- WHAT YOU SHOULD DO:
Each entry below must come back exactly as written, without its pictures.

BEGIN RECORDS PROVIDED

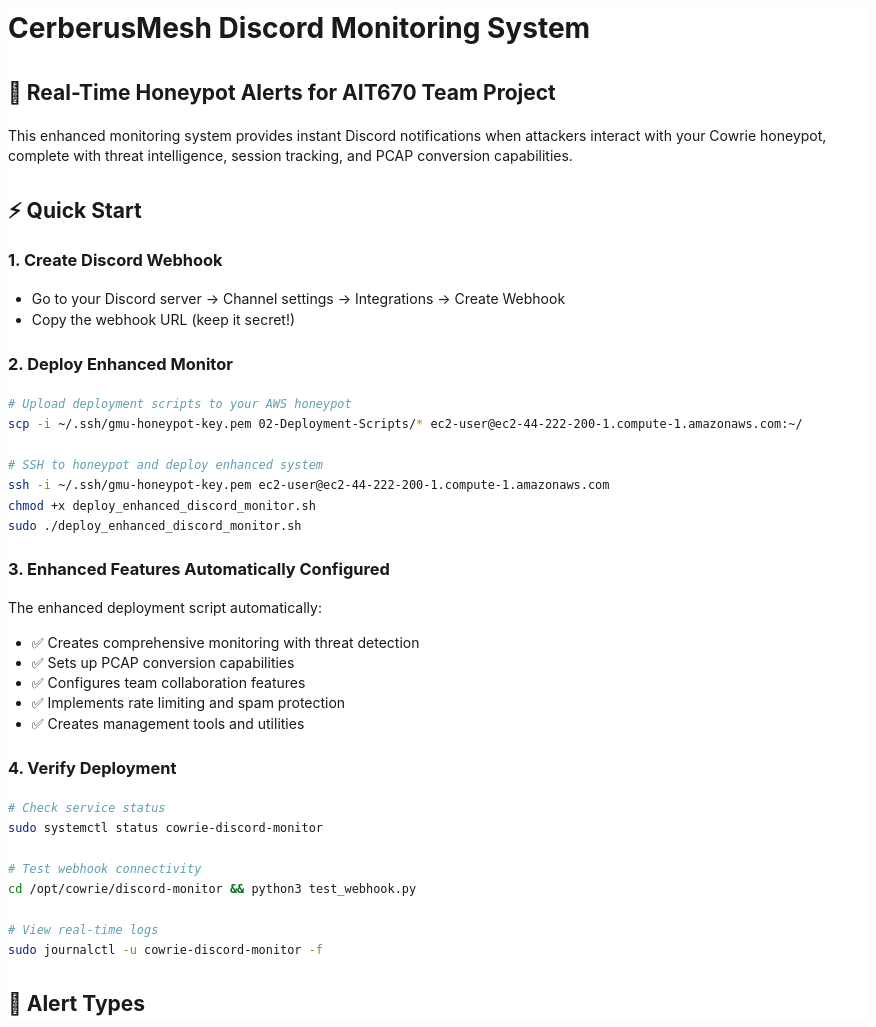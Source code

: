 # CerberusMesh Discord Monitoring System

## 🍯 Real-Time Honeypot Alerts for AIT670 Team Project

This enhanced monitoring system provides instant Discord notifications when attackers interact with your Cowrie honeypot, complete with threat intelligence, session tracking, and PCAP conversion capabilities.

## ⚡ Quick Start

### 1. Create Discord Webhook
- Go to your Discord server → Channel settings → Integrations → Create Webhook
- Copy the webhook URL (keep it secret!)

### 2. Deploy Enhanced Monitor
```bash
# Upload deployment scripts to your AWS honeypot
scp -i ~/.ssh/gmu-honeypot-key.pem 02-Deployment-Scripts/* ec2-user@ec2-44-222-200-1.compute-1.amazonaws.com:~/

# SSH to honeypot and deploy enhanced system
ssh -i ~/.ssh/gmu-honeypot-key.pem ec2-user@ec2-44-222-200-1.compute-1.amazonaws.com
chmod +x deploy_enhanced_discord_monitor.sh
sudo ./deploy_enhanced_discord_monitor.sh
```

### 3. Enhanced Features Automatically Configured
The enhanced deployment script automatically:
- ✅ Creates comprehensive monitoring with threat detection
- ✅ Sets up PCAP conversion capabilities  
- ✅ Configures team collaboration features
- ✅ Implements rate limiting and spam protection
- ✅ Creates management tools and utilities

### 4. Verify Deployment
```bash
# Check service status
sudo systemctl status cowrie-discord-monitor

# Test webhook connectivity  
cd /opt/cowrie/discord-monitor && python3 test_webhook.py

# View real-time logs
sudo journalctl -u cowrie-discord-monitor -f
```

## 🎯 Alert Types
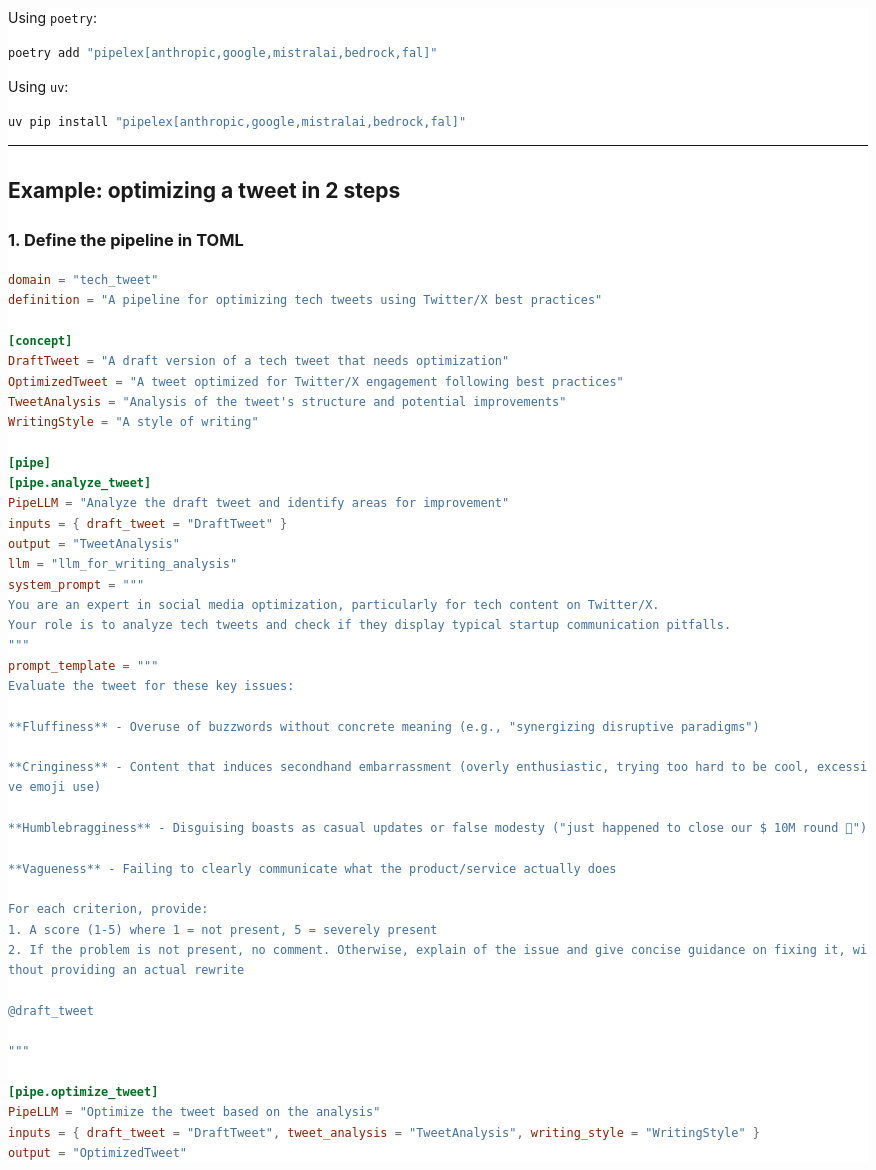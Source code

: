 Using `poetry`:
```bash
poetry add "pipelex[anthropic,google,mistralai,bedrock,fal]"
```

Using `uv`:
```bash
uv pip install "pipelex[anthropic,google,mistralai,bedrock,fal]"
```

---

## Example: optimizing a tweet in 2 steps

### 1. Define the pipeline in TOML

```toml
domain = "tech_tweet"
definition = "A pipeline for optimizing tech tweets using Twitter/X best practices"

[concept]
DraftTweet = "A draft version of a tech tweet that needs optimization"
OptimizedTweet = "A tweet optimized for Twitter/X engagement following best practices"
TweetAnalysis = "Analysis of the tweet's structure and potential improvements"
WritingStyle = "A style of writing"

[pipe]
[pipe.analyze_tweet]
PipeLLM = "Analyze the draft tweet and identify areas for improvement"
inputs = { draft_tweet = "DraftTweet" }
output = "TweetAnalysis"
llm = "llm_for_writing_analysis"
system_prompt = """
You are an expert in social media optimization, particularly for tech content on Twitter/X.
Your role is to analyze tech tweets and check if they display typical startup communication pitfalls.
"""
prompt_template = """
Evaluate the tweet for these key issues:

**Fluffiness** - Overuse of buzzwords without concrete meaning (e.g., "synergizing disruptive paradigms")

**Cringiness** - Content that induces secondhand embarrassment (overly enthusiastic, trying too hard to be cool, excessive emoji use)

**Humblebragginess** - Disguising boasts as casual updates or false modesty ("just happened to close our $ 10M round 🤷")

**Vagueness** - Failing to clearly communicate what the product/service actually does

For each criterion, provide:
1. A score (1-5) where 1 = not present, 5 = severely present
2. If the problem is not present, no comment. Otherwise, explain of the issue and give concise guidance on fixing it, without providing an actual rewrite

@draft_tweet

"""

[pipe.optimize_tweet]
PipeLLM = "Optimize the tweet based on the analysis"
inputs = { draft_tweet = "DraftTweet", tweet_analysis = "TweetAnalysis", writing_style = "WritingStyle" }
output = "OptimizedTweet"
```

END RECORDS PROVIDED

- SOLUTION:
Source code

: # CerberusMesh Discord Monitoring System

## 🍯 Real-Time Honeypot Alerts for AIT670 Team Project

This enhanced monitoring system provides instant Discord notifications when attackers interact with your Cowrie honeypot, complete with threat intelligence, session tracking, and PCAP conversion capabilities.

## ⚡ Quick Start

### 1. Create Discord Webhook
- Go to your Discord server → Channel settings → Integrations → Create Webhook
- Copy the webhook URL (keep it secret!)

### 2. Deploy Enhanced Monitor
```bash
# Upload deployment scripts to your AWS honeypot
scp -i ~/.ssh/gmu-honeypot-key.pem 02-Deployment-Scripts/* ec2-user@ec2-44-222-200-1.compute-1.amazonaws.com:~/

# SSH to honeypot and deploy enhanced system
ssh -i ~/.ssh/gmu-honeypot-key.pem ec2-user@ec2-44-222-200-1.compute-1.amazonaws.com
chmod +x deploy_enhanced_discord_monitor.sh
sudo ./deploy_enhanced_discord_monitor.sh
```

### 3. Enhanced Features Automatically Configured
The enhanced deployment script automatically:
- ✅ Creates comprehensive monitoring with threat detection
- ✅ Sets up PCAP conversion capabilities  
- ✅ Configures team collaboration features
- ✅ Implements rate limiting and spam protection
- ✅ Creates management tools and utilities

### 4. Verify Deployment
```bash
# Check service status
sudo systemctl status cowrie-discord-monitor

# Test webhook connectivity  
cd /opt/cowrie/discord-monitor && python3 test_webhook.py

# View real-time logs
sudo journalctl -u cowrie-discord-monitor -f
```

## 🎯 Alert Types
Source code

: Using `poetry`:
```bash
poetry add "pipelex[anthropic,google,mistralai,bedrock,fal]"
```

Using `uv`:
```bash
uv pip install "pipelex[anthropic,google,mistralai,bedrock,fal]"
```

---

## Example: optimizing a tweet in 2 steps

### 1. Define the pipeline in TOML

```toml
domain = "tech_tweet"
definition = "A pipeline for optimizing tech tweets using Twitter/X best practices"

[concept]
DraftTweet = "A draft version of a tech tweet that needs optimization"
OptimizedTweet = "A tweet optimized for Twitter/X engagement following best practices"
TweetAnalysis = "Analysis of the tweet's structure and potential improvements"
WritingStyle = "A style of writing"

[pipe]
[pipe.analyze_tweet]
PipeLLM = "Analyze the draft tweet and identify areas for improvement"
inputs = { draft_tweet = "DraftTweet" }
output = "TweetAnalysis"
llm = "llm_for_writing_analysis"
system_prompt = """
You are an expert in social media optimization, particularly for tech content on Twitter/X.
Your role is to analyze tech tweets and check if they display typical startup communication pitfalls.
"""
prompt_template = """
Evaluate the tweet for these key issues:

**Fluffiness** - Overuse of buzzwords without concrete meaning (e.g., "synergizing disruptive paradigms")

**Cringiness** - Content that induces secondhand embarrassment (overly enthusiastic, trying too hard to be cool, excessive emoji use)

**Humblebragginess** - Disguising boasts as casual updates or false modesty ("just happened to close our $ 10M round 🤷")

**Vagueness** - Failing to clearly communicate what the product/service actually does

For each criterion, provide:
1. A score (1-5) where 1 = not present, 5 = severely present
2. If the problem is not present, no comment. Otherwise, explain of the issue and give concise guidance on fixing it, without providing an actual rewrite

@draft_tweet

"""

[pipe.optimize_tweet]
PipeLLM = "Optimize the tweet based on the analysis"
inputs = { draft_tweet = "DraftTweet", tweet_analysis = "TweetAnalysis", writing_style = "WritingStyle" }
output = "OptimizedTweet"
```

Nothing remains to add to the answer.